Abstract
BackgroundWater chickweed (Myosoton aquaticum (L.)) is a dicot broadleaf weed that is widespread in winter fields in China, and has evolved serious resistance to acetolactate synthase (ALS) inhibiting herbicides.ResultsWe identified a M. aquaticum population exhibiting moderate (6.15-fold) resistance to tribenuron-methyl (TM). Target-site ALS gene sequencing revealed no known resistance mutations in these plants, and the in vitro ALS activity assays showed no differences in enzyme sensitivity between susceptible and resistant populations; however, resistance was reversed by pretreatment with the cytochrome P450 (CYP) monooxygenase inhibitor malathion. An RNA sequencing transcriptome analysis was performed to identify candidate genes involved in metabolic resistance, and the unigenes obtained by de novo transcriptome assembly were annotated across seven databases. In total, 34 differentially expressed genes selected by digital gene expression analysis were validated by quantitative real-time (qRT)-PCR. Ten consistently overexpressed contigs, including four for CYP, four for ATP-binding cassette (ABC) transporter, and two for peroxidase were further validated by qRT-PCR using additional plants from resistant and susceptible populations. Three CYP genes (with homology to CYP734A1, CYP76C1, and CYP86B1) and one ABC transporter gene (with homology to ABCC10) were highly expressed in all resistant plants.ConclusionThe mechanism of TM resistance in M. aquaticum is controlled by NTSR rather than TSR. Four genes, CYP734A1, CYP76C1, CYP86B1, and ABCC10 could play essential role in metabolic resistance to TM and justify further functional studies.
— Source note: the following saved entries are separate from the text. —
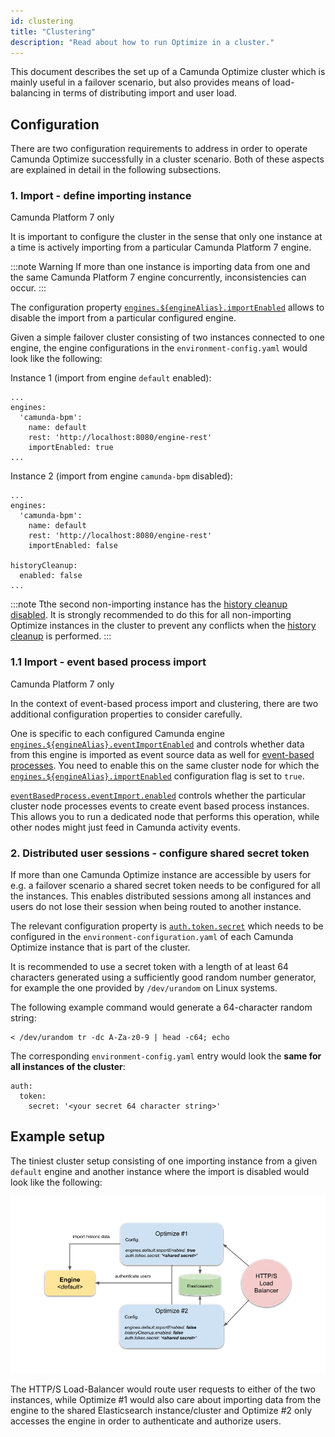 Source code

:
```yaml
---
id: clustering
title: "Clustering"
description: "Read about how to run Optimize in a cluster."
---
```


This document describes the set up of a Camunda Optimize cluster which is mainly useful in a failover scenario, but also provides means of load-balancing in terms of distributing import and user load.

## Configuration

There are two configuration requirements to address in order to operate Camunda Optimize successfully in a cluster scenario.
Both of these aspects are explained in detail in the following subsections.

### 1. Import - define importing instance

<span class="badge badge--platform">Camunda Platform 7 only</span>

It is important to configure the cluster in the sense that only one instance at a time is actively importing from a particular Camunda Platform 7 engine.

:::note Warning
If more than one instance is importing data from one and the same Camunda Platform 7 engine concurrently, inconsistencies can occur.
:::

The configuration property [`engines.${engineAlias}.importEnabled`](./system-configuration-platform-7.md) allows to disable the import from a particular configured engine.

Given a simple failover cluster consisting of two instances connected to one engine, the engine configurations in the `environment-config.yaml` would look like the following:

Instance 1 (import from engine `default` enabled):

```
...
engines:
  'camunda-bpm':
    name: default
    rest: 'http://localhost:8080/engine-rest'
    importEnabled: true
...
```

Instance 2 (import from engine `camunda-bpm` disabled):

```
...
engines:
  'camunda-bpm':
    name: default
    rest: 'http://localhost:8080/engine-rest'
    importEnabled: false

historyCleanup:
  enabled: false
...
```

:::note
Tthe second non-importing instance has the [history cleanup disabled](./system-configuration.md#history-cleanup-settings). It is strongly recommended to do this for all non-importing Optimize instances in the cluster to prevent any conflicts when the [history cleanup](../history-cleanup/) is performed.
:::

### 1.1 Import - event based process import

<span class="badge badge--platform">Camunda Platform 7 only</span>

In the context of event-based process import and clustering, there are two additional configuration properties to consider carefully.

One is specific to each configured Camunda engine [`engines.${engineAlias}.eventImportEnabled`](./system-configuration-platform-7.md) and controls whether data from this engine is imported as event source data as well for [event-based processes]($optimize$/userguide/additional-features/event-based-processes). You need to enable this on the same cluster node for which the [`engines.${engineAlias}.importEnabled`](./system-configuration-platform-7.md) configuration flag is set to `true`.

[`eventBasedProcess.eventImport.enabled`](./setup-event-based-processes.md) controls whether the particular cluster node processes events to create event based process instances. This allows you to run a dedicated node that performs this operation, while other nodes might just feed in Camunda activity events.

### 2. Distributed user sessions - configure shared secret token

If more than one Camunda Optimize instance are accessible by users for e.g. a failover scenario a shared secret token needs to be configured for all the instances.
This enables distributed sessions among all instances and users do not lose their session when being routed to another instance.

The relevant configuration property is [`auth.token.secret`](./system-configuration.md#security) which needs to be configured in the `environment-configuration.yaml` of each Camunda Optimize instance that is part of the cluster.

It is recommended to use a secret token with a length of at least 64 characters generated using a sufficiently good random number generator, for example the one provided by `/dev/urandom` on Linux systems.

The following example command would generate a 64-character random string:

```
< /dev/urandom tr -dc A-Za-z0-9 | head -c64; echo
```

The corresponding `environment-config.yaml` entry would look the **same for all instances of the cluster**:

```
auth:
  token:
    secret: '<your secret 64 character string>'
```

## Example setup

The tiniest cluster setup consisting of one importing instance from a given `default` engine and another instance where the import is disabled would look like the following:

![Two Optimize instances](./img/Optimize-Clustering.png)

The HTTP/S Load-Balancer would route user requests to either of the two instances, while Optimize #1 would also care about importing data from the engine to the shared
Elasticsearch instance/cluster and Optimize #2 only accesses the engine in order to authenticate and authorize users.
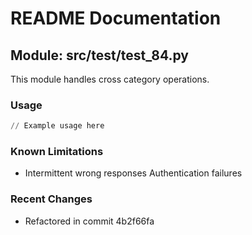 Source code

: # README Documentation

## Module: src/test/test_84.py

This module handles cross category operations.

### Usage

```python
// Example usage here
```

### Known Limitations

- Intermittent wrong responses Authentication failures

### Recent Changes

- Refactored in commit 4b2f66fa
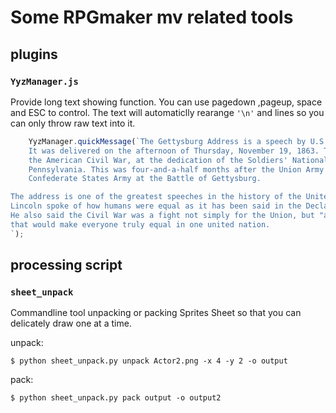 # Some RPGmaker mv related tools

## plugins 

### `YyzManager.js`

Provide long text showing function. You can use pagedown ,pageup, space and ESC to control.
The text will automaticlly rearange `'\n'` and lines so you can only throw raw text into it.

```javascript
    YyzManager.quickMessage(`The Gettysburg Address is a speech by U.S. President Abraham Lincoln. 
    It was delivered on the afternoon of Thursday, November 19, 1863. This speech was made during 
    the American Civil War, at the dedication of the Soldiers' National Cemetery in Gettysburg, 
    Pennsylvania. This was four-and-a-half months after the Union Army had a victory over the 
    Confederate States Army at the Battle of Gettysburg.

The address is one of the greatest speeches in the history of the United States. 
Lincoln spoke of how humans were equal as it has been said in the Declaration of Independence. 
He also said the Civil War was a fight not simply for the Union, but "a new birth of freedom" 
that would make everyone truly equal in one united nation.
`);
```


## processing script

### `sheet_unpack`

Commandline tool unpacking or packing Sprites Sheet so that you can delicately draw one at a time.

unpack:

`$ python sheet_unpack.py unpack Actor2.png -x 4 -y 2 -o output`

pack:

`$ python sheet_unpack.py pack output -o output2` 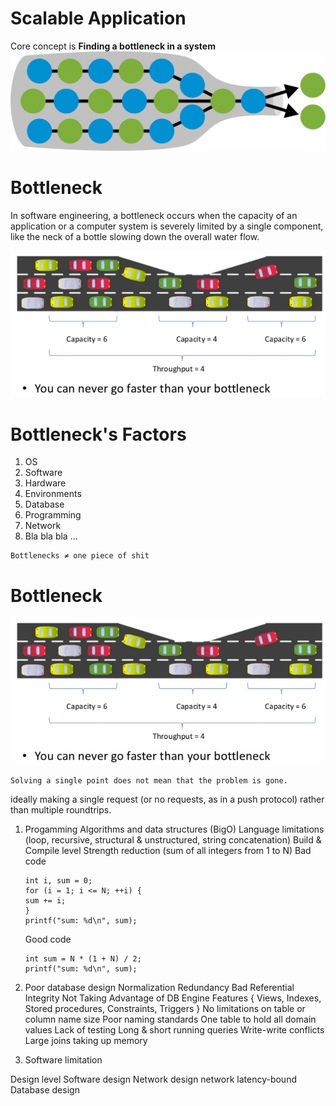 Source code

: # Scalable Application

Core concept is **Finding a bottleneck in a system**
![img](/images/bottleneck.PNG)

# Bottleneck
In software engineering, a bottleneck occurs when the capacity of an application or a computer system is severely limited by a single component, like the neck of a bottle slowing down the overall water flow. 

![img](/images/bottleneck_visualization.PNG)

# Bottleneck's Factors
1. OS
1. Software
1. Hardware
1. Environments
1. Database
1. Programming
1. Network
1. Bla bla bla ...

```
Bottlenecks ≠ one piece of shit
```

# Bottleneck
![img](/images/bottleneck_visualization.PNG)
```
Solving a single point does not mean that the problem is gone.
```


ideally making a single request (or no requests, as in a push protocol) rather than multiple roundtrips.

1. Progamming
    Algorithms and data structures (BigO)
    Language limitations (loop, recursive, structural & unstructured, string concatenation)
    Build & Compile level
    Strength reduction (sum of all integers from 1 to N)
    Bad code
    ```
    int i, sum = 0;
    for (i = 1; i <= N; ++i) {
    sum += i;
    }
    printf("sum: %d\n", sum);
    ```
    Good code
    ```
    int sum = N * (1 + N) / 2;
    printf("sum: %d\n", sum);
    ```

1. Poor database design
        Normalization
        Redundancy
        Bad Referential Integrity
        Not Taking Advantage of DB Engine Features { Views, Indexes, Stored procedures, Constraints, Triggers }
        No limitations on table or column name size
        Poor naming standards
        One table to hold all domain values
        Lack of testing
            Long & short running queries
            Write-write conflicts
            Large joins taking up memory

1. Software limitation


Design level
    Software design
    Network design
        network latency-bound
    Database design
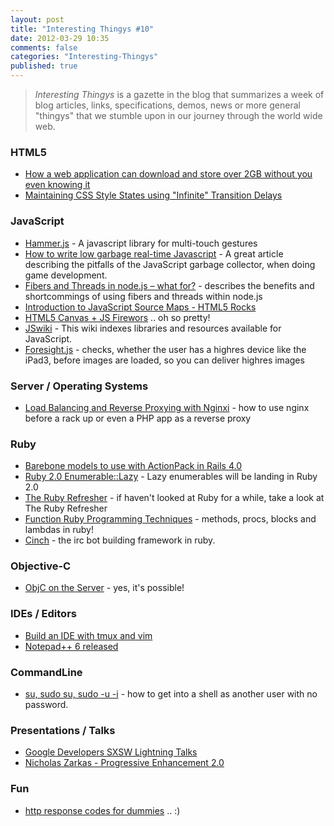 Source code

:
 ```yaml
---
layout: post
title: "Interesting Thingys #10"
date: 2012-03-29 10:35
comments: false
categories: "Interesting-Thingys"
published: true
---
```

> _Interesting Thingys_ is a gazette in the blog that summarizes a week of blog articles, links, specifications, demos, news or more general "thingys" that we stumble upon in our journey through the world wide web.

### HTML5
- [How a web application can download and store over 2GB without you even knowing it](http://jclaes.blogspot.com/2012/03/how-web-application-can-download-and.html)
- [Maintaining CSS Style States using "Infinite" Transition Delays](https://github.com/adamdbradley/foresight.js?utm_source=html5weekly&utm_medium=email)
<!-- more -->

### JavaScript
- [Hammer.js](http://eightmedia.github.com/hammer.js/) - A javascript library for multi-touch gestures
- [How to write low garbage real-time Javascript](http://www.scirra.com/blog/76/how-to-write-low-garbage-real-time-javascript) - A great article describing the pitfalls of the JavaScript garbage collector, when doing game development.
- [Fibers and Threads in node.js – what for?](http://bjouhier.wordpress.com/2012/03/11/fibers-and-threads-in-node-js-what-for/) - describes the benefits and shortcommings of using fibers and threads within node.js
- [Introduction to JavaScript Source Maps - HTML5 Rocks](http://www.html5rocks.com/en/tutorials/developertools/sourcemaps/)
- [HTML5 Canvas + JS Firewors](http://jackrugile.com/lab/fireworks-v1/) .. oh so pretty!
- [JSwiki](http://bebraw.github.com/jswiki/) - This wiki indexes libraries and resources available for JavaScript.
- [Foresight.js](https://github.com/adamdbradley/foresight.js) - checks, whether the user has a highres device like the iPad3, before images are loaded, so you can deliver highres images

### Server / Operating Systems
- [Load Balancing and Reverse Proxying with Nginxi](http://spin.atomicobject.com/2012/02/28/load-balancing-and-reverse-proxying-with-nginx/) - how to use nginx before a rack up or even a PHP app as a reverse proxy

### Ruby
- [Barebone models to use with ActionPack in Rails 4.0](http://blog.plataformatec.com.br/2012/03/barebone-models-to-use-with-actionpack-in-rails-4-0/)
- [Ruby 2.0 Enumerable::Lazy](http://blog.railsware.com/2012/03/13/ruby-2-0-enumerablelazy/) - Lazy enumerables will be landing in Ruby 2.0
- [The Ruby Refresher](http://0xfe.muthanna.com/rubyrefresher/) - if haven't looked at Ruby for a while, take a look at The Ruby Refresher
- [Function Ruby Programming Techniques](http://rubysource.com/functional-programming-techniques-with-ruby-part-ii/) - methods, procs, blocks and lambdas in ruby!
- [Cinch](https://github.com/cinchrb/cinch) - the irc bot building framework in ruby.

### Objective-C
- [ObjC on the Server](http://blog.securemacprogramming.com/2012/03/using-objective-c-on-the-server/) - yes, it's possible!

### IDEs / Editors
- [Build an IDE with tmux and vim](ttp://alexyoung.org/2011/12/19/build-an-ide-with-tmux-and-vim/)
- [Notepad++ 6 released](http://notepad-plus-plus.org/news/notepad-6.0-release.html)

### CommandLine
- [su, sudo su, sudo -u -i](http://johnkpaul.tumblr.com/post/19841381351/su-vs-sudo-su-vs-sudo-u-i) - how to get into a shell as another user with no password.

### Presentations / Talks
- [Google Developers SXSW Lightning Talks](http://www.youtube.com/watch?v=zH5bJSG0DZk) 
- [Nicholas Zarkas - Progressive Enhancement 2.0](http://www.youtube.com/watch?v=hdTxeR90_1E)

### Fun
- [http response codes for dummies](http://twitter.com/#!/_tarun/status/184513954524037122) .. :)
To our knowledge, this is the first large-scale transcriptome analysis of genes associated with NTSR in M. aquaticum using the Illumina platform. Our data provide resource for M. aquaticum biology, and will facilitate the study of herbicide resistance mechanism at the molecular level in this species as well as in other weeds.
Highlights
Water chickweed (Myosoton aquaticum (L.)) is a dicot broadleaf weed that is widespread in winter fields in China, and has evolved serious resistance to acetolactate synthase (ALS) inhibiting herbicides
Treatment with malathion combined with TM increased the sensitivity of the MR population, likely through enhanced metabolism mediated by cytochrome P450 (CYP)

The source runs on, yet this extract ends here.